IS it possible that the Federal Government did not hear about the power outage at the Murtala Muhammed Airport , Lagos that knocked off the radars and reduced air traffic control to guesswork? If government heard, it did not consider the matter of significant importance hence its silence.
Right in the midst of the Senate’s probes of the management of the aviation sector in the past eight years and a court trial of some of those involved, planes were landing in Lagos without the most elementary navigational aids last week.

There was no alarm. Nigerian pilots are used to blind flights. There were no crashes too. Is this the attitude of the government that will lead Nigeria to be one of the top 20 economies in the next 12 years? This extent of disinterestedness simply boggles the mind.

Nigeria daily acts as if it has a covenant with primitiveness. Apparently, it is nothing to be ashamed of, as we trumpet our readiness to be a world leader in 2020. It is stultifying.
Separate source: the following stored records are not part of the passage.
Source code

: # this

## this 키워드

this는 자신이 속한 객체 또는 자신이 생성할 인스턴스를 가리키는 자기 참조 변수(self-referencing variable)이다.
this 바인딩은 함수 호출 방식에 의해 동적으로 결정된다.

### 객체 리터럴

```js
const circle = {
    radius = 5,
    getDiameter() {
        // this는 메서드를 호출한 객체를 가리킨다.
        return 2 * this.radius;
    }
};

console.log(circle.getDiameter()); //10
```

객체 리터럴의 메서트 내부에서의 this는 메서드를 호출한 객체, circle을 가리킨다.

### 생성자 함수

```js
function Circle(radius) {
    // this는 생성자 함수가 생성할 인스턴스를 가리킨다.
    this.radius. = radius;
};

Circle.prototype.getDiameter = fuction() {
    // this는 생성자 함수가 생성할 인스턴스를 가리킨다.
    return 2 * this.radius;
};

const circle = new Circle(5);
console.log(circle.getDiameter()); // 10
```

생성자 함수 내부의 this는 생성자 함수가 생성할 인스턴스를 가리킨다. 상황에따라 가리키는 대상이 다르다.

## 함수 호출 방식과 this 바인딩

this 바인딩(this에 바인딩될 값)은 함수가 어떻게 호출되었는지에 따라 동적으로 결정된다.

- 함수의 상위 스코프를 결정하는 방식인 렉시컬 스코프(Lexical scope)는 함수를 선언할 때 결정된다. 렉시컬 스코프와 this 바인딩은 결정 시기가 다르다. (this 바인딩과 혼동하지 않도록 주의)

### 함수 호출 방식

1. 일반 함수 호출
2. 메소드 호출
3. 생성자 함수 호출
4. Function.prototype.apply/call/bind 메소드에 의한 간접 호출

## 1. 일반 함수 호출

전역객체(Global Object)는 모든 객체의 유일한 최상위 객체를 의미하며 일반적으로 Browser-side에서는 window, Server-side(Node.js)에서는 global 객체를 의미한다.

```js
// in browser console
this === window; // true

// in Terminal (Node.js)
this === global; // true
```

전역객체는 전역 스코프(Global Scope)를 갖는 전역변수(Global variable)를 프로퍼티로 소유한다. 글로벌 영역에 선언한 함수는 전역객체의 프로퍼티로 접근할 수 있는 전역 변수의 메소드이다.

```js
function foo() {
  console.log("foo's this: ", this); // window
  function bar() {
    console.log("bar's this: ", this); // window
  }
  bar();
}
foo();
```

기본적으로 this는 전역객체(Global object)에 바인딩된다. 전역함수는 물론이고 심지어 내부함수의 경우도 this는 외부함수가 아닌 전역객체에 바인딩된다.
Less ambitious countries are doing better. How can a country’s prime airport run for hours without electricity, without radars? There are no queries because the authorities know they are guilty of similar unseriousness that endangers the lives of millions of Nigerians on land, sea, air and at home.


This incident would pass like the ones before it without any remedy. Had there been an accident, the government would gleefully set up an enquiry, throw words about on how unacceptable the situation was and absentmindedly promise to punish those responsible for the disgrace.

Nigerians are sick of these pretences. Governments that care for their people do their best to protect them. They would not be carefree over issues like air safety, since they realise the importance of air travel to the economy. They would be embarrassed to witness the deaths of their citizens, whose only offence would be that they travelled by air.

The unimportance of the security of lives has long been stated. Repairs on the runways of the airports in Lagos, Nigeria ’s busiest gateway, have not been finished after four years.

From the air, rested equipment testifies to an abandoned contract. In past five years, the Federal Government refused to fund the repairs and resorted to cosmetic measures to assure the world the runways were working.

At the height of the embarrassment, uncertainty pervaded scheduled flights to Lagos . Three years ago, management guru, Tom Peters, cancelled lectures billed for Lagos and Port Harcourt because nobody was sure if his plane could land.

What was the government’s response? It immediately amassed some diplomats on the tarmac of the Lagos airport to prove the runways were in order. The same runways are still in limbo. Today, one runway serves the local and international airports, resulting in normal delays of over 30 minutes for domestic flights, some of which last less than an hour. Who cares?

Perhaps air safety needs to be among government’s seven-point agenda to get attention.